DATA EXTRACT
________________________________________

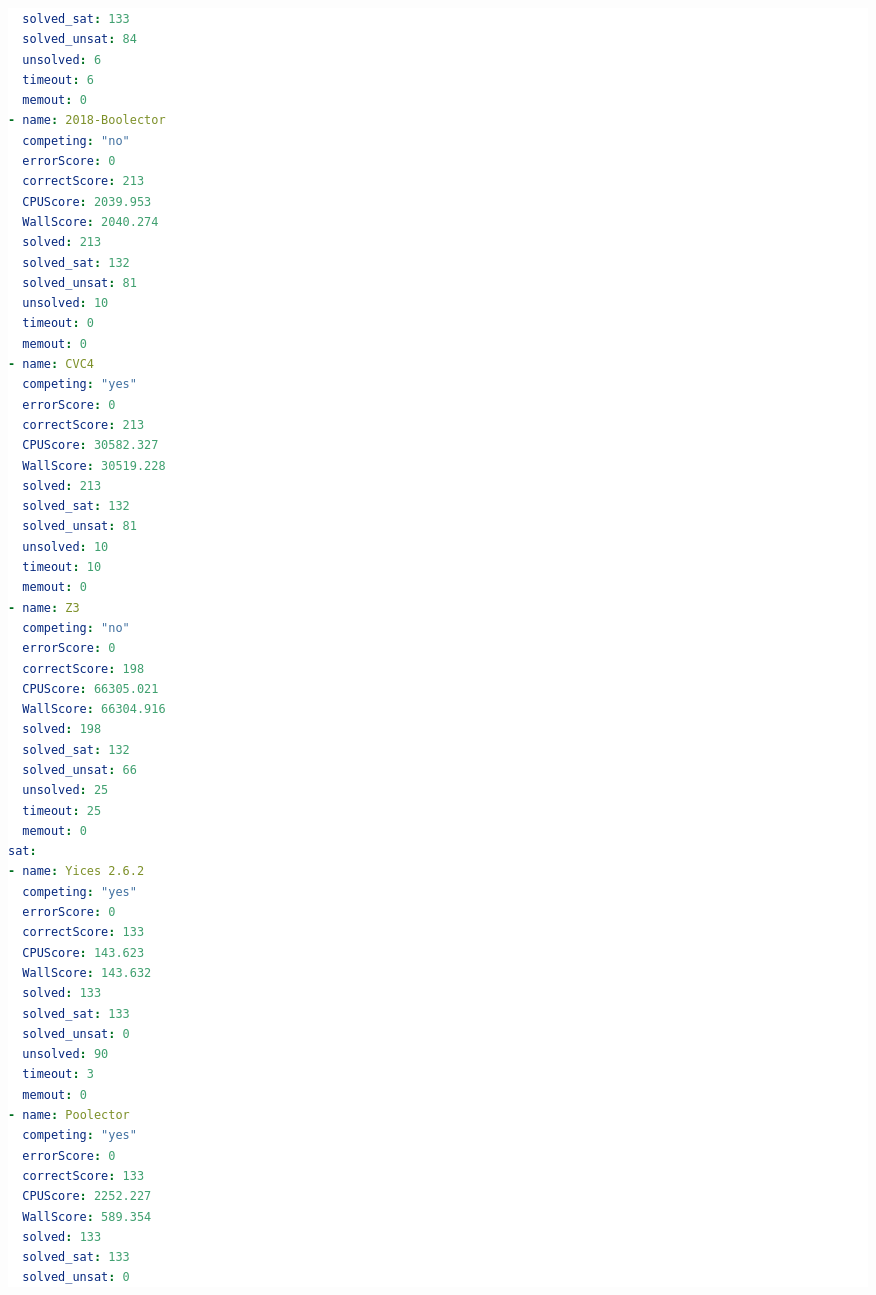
 ```yaml
  solved_sat: 133
  solved_unsat: 84
  unsolved: 6
  timeout: 6
  memout: 0
- name: 2018-Boolector
  competing: "no"
  errorScore: 0
  correctScore: 213
  CPUScore: 2039.953
  WallScore: 2040.274
  solved: 213
  solved_sat: 132
  solved_unsat: 81
  unsolved: 10
  timeout: 0
  memout: 0
- name: CVC4
  competing: "yes"
  errorScore: 0
  correctScore: 213
  CPUScore: 30582.327
  WallScore: 30519.228
  solved: 213
  solved_sat: 132
  solved_unsat: 81
  unsolved: 10
  timeout: 10
  memout: 0
- name: Z3
  competing: "no"
  errorScore: 0
  correctScore: 198
  CPUScore: 66305.021
  WallScore: 66304.916
  solved: 198
  solved_sat: 132
  solved_unsat: 66
  unsolved: 25
  timeout: 25
  memout: 0
sat:
- name: Yices 2.6.2
  competing: "yes"
  errorScore: 0
  correctScore: 133
  CPUScore: 143.623
  WallScore: 143.632
  solved: 133
  solved_sat: 133
  solved_unsat: 0
  unsolved: 90
  timeout: 3
  memout: 0
- name: Poolector
  competing: "yes"
  errorScore: 0
  correctScore: 133
  CPUScore: 2252.227
  WallScore: 589.354
  solved: 133
  solved_sat: 133
  solved_unsat: 0
```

________________________________________

WHAT IS REQUIRED
Print the material precisely as given, dropping any images it holds.

TASK RESULT
 ```yaml
  solved_sat: 133
  solved_unsat: 84
  unsolved: 6
  timeout: 6
  memout: 0
- name: 2018-Boolector
  competing: "no"
  errorScore: 0
  correctScore: 213
  CPUScore: 2039.953
  WallScore: 2040.274
  solved: 213
  solved_sat: 132
  solved_unsat: 81
  unsolved: 10
  timeout: 0
  memout: 0
- name: CVC4
  competing: "yes"
  errorScore: 0
  correctScore: 213
  CPUScore: 30582.327
  WallScore: 30519.228
  solved: 213
  solved_sat: 132
  solved_unsat: 81
  unsolved: 10
  timeout: 10
  memout: 0
- name: Z3
  competing: "no"
  errorScore: 0
  correctScore: 198
  CPUScore: 66305.021
  WallScore: 66304.916
  solved: 198
  solved_sat: 132
  solved_unsat: 66
  unsolved: 25
  timeout: 25
  memout: 0
sat:
- name: Yices 2.6.2
  competing: "yes"
  errorScore: 0
  correctScore: 133
  CPUScore: 143.623
  WallScore: 143.632
  solved: 133
  solved_sat: 133
  solved_unsat: 0
  unsolved: 90
  timeout: 3
  memout: 0
- name: Poolector
  competing: "yes"
  errorScore: 0
  correctScore: 133
  CPUScore: 2252.227
  WallScore: 589.354
  solved: 133
  solved_sat: 133
  solved_unsat: 0
```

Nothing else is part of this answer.